Tuesday 27 December 2011

Rant 913 / Art Is Money



And I thought Malaysian movie trailers were bad.

Then movie trailers from Ghana surfaced on Youtube.














Perhaps things aren't as bad they look. Perhaps it's just my mentality.

Perhaps I just need to find ways to make things more enjoyable for myself.











It doesn't matter what I do anymore regarding my mother, I think.

I wonder if the doctors can raise the dosage and bring her back again.

All she does is stare at me when I visit. She recognizes me but her short term memory doesn't seem to work very well anymore.

She responds once in a while but mostly, she just stares at me as I describe my work to her in my daily monologues.

I wonder if she remembers her short stay at home on Christmas.

She thinks I joke when I ask her whether she recognizes me.

How can I tell if she does when she doesn't react to most of the things I say?

For all I know I could be a total stranger to her.

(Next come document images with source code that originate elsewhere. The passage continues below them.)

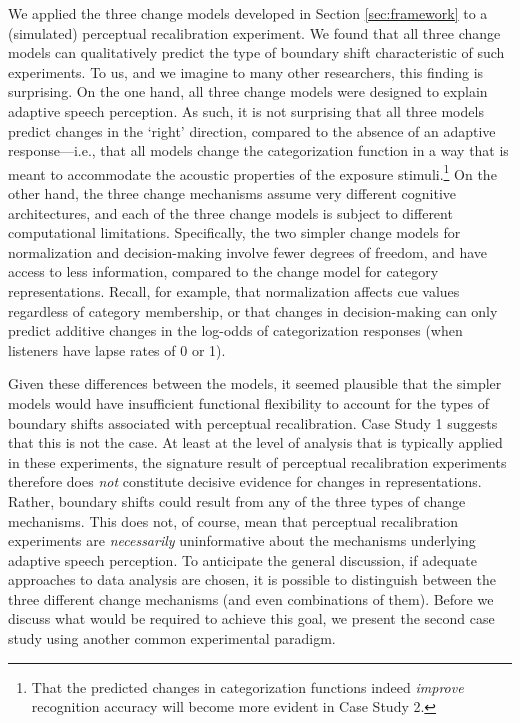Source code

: \documentclass[
  11pt,
  man,floatsintext]{apa6}
\begin{document}
We applied the three change models developed in Section \ref{sec:framework} to a (simulated) perceptual recalibration experiment. We found that all three change models can qualitatively predict the type of boundary shift characteristic of such experiments. To us, and we imagine to many other researchers, this finding is surprising. On the one hand, all three change models were designed to explain adaptive speech perception. As such, it is not surprising that all three models predict changes in the `right' direction, compared to the absence of an adaptive response---i.e., that all models change the categorization function in a way that is meant to accommodate the acoustic properties of the exposure stimuli.\footnote{That the predicted changes in categorization functions indeed \emph{improve} recognition accuracy will become more evident in Case Study 2.} On the other hand, the three change mechanisms assume very different cognitive architectures, and each of the three change models is subject to different computational limitations. Specifically, the two simpler change models for normalization and decision-making involve fewer degrees of freedom, and have access to less information, compared to the change model for category representations. Recall, for example, that normalization affects cue values regardless of category membership, or that changes in decision-making can only predict additive changes in the log-odds of categorization responses (when listeners have lapse rates of 0 or 1).

Given these differences between the models, it seemed plausible that the simpler models would have insufficient functional flexibility to account for the types of boundary shifts associated with perceptual recalibration. Case Study 1 suggests that this is not the case. At least at the level of analysis that is typically applied in these experiments, the signature result of perceptual recalibration experiments therefore does \emph{not} constitute decisive evidence for changes in representations. Rather, boundary shifts could result from any of the three types of change mechanisms. This does not, of course, mean that perceptual recalibration experiments are \emph{necessarily} uninformative about the mechanisms underlying adaptive speech perception. To anticipate the general discussion, if adequate approaches to data analysis are chosen, it is possible to distinguish between the three different change mechanisms (and even combinations of them). Before we discuss what would be required to achieve this goal, we present the second case study using another common experimental paradigm.
\end{document}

There would have been too many things that I regret if not for the fact that I wouldn't have known nor learnt if this isn't happening.

Things that one can regret are the mistakes made after the lesson was already learnt.

They aren't these.

Her memory isn't completely gone - she still remembers her phone. She asked me for it today after I forgot to hand it back to her when I accompanied her back to the hospice after the home visit.

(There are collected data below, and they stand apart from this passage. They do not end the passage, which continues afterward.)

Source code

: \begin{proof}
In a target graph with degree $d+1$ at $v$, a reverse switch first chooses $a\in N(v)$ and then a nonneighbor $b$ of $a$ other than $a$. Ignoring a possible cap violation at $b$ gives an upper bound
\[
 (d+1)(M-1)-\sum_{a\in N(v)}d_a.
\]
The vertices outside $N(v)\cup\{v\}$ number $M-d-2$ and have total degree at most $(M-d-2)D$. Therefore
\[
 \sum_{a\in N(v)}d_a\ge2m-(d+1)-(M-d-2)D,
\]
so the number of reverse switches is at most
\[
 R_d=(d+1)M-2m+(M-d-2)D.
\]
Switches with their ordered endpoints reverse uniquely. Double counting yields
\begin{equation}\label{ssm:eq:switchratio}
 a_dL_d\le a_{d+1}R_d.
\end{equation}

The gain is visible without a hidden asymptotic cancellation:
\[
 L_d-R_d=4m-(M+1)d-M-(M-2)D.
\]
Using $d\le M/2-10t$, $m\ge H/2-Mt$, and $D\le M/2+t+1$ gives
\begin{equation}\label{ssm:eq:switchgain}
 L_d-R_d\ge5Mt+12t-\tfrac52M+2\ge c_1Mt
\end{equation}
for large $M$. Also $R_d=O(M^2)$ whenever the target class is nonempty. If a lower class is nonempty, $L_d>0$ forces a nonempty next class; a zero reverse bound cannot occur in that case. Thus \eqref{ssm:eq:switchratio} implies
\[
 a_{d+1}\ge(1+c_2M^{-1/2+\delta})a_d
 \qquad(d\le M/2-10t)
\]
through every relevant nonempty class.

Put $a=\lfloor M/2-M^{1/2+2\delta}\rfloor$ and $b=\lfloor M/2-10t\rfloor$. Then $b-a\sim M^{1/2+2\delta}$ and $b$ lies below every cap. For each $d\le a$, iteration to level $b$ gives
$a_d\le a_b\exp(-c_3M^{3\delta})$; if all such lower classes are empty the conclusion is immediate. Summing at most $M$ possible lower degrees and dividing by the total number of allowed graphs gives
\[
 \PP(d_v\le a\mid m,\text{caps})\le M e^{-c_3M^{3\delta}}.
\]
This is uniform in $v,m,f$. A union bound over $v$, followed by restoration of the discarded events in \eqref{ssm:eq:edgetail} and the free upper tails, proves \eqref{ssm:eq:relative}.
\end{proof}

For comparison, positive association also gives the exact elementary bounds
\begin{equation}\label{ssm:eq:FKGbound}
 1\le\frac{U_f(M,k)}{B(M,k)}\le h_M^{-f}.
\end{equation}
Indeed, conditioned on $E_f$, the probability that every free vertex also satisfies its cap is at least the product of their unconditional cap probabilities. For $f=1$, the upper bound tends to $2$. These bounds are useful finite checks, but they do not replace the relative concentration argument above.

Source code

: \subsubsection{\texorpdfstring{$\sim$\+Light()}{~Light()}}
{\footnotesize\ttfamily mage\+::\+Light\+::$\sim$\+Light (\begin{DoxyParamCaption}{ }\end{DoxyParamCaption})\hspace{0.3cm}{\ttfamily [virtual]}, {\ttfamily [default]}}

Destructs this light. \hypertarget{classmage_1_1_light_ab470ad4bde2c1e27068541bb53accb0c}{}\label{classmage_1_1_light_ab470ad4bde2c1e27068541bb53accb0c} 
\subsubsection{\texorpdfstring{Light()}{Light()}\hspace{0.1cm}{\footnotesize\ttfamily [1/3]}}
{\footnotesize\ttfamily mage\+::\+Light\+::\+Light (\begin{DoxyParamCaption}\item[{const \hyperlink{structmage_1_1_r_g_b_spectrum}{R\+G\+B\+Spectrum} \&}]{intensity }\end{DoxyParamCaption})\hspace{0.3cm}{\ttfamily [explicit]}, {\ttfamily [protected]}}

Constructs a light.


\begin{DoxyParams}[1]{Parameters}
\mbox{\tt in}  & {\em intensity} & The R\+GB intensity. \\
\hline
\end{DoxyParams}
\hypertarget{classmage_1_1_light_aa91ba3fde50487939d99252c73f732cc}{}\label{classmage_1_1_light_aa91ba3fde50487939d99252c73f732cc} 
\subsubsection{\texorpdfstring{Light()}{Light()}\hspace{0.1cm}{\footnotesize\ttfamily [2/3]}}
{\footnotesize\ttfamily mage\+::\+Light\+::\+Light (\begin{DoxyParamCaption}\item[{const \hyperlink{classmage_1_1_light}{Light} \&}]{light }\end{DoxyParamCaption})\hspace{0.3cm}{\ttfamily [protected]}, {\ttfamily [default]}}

But she is confused. Contrary to what she recalled to me, my bro never visited her yesterday.

I wonder what my bro is thinking.

He seems to be thinking that as long as I visit her, it's ok that he doesn't.

Does he treat this as some kind of chore?

Or is he such an escapist?

If the doctor can't revert her condition by raising the dosage again, I don't think she will be conscious by Feb.

There aren't many opportunities for us to talk to her anymore.

Why does he visit her only weekly at most?

He fears too much.

I fear too, but I've long come to the conclusion that not thinking about something will not make it go away. In most situations, ignoring an issue will only make it worse.

One of the volunteers asked me why he rarely comes.

I couldn't answer her.

Neither do I want to talk to him about it.

It is a bad idea to strain my relationship with him because we live in the same flat.

I remind him to visit her once in a while, but I do not want to push.

I'm hoping his girlfriend would do it for me, although I have a feeling that his girlfriend is as much of an escapist as he is.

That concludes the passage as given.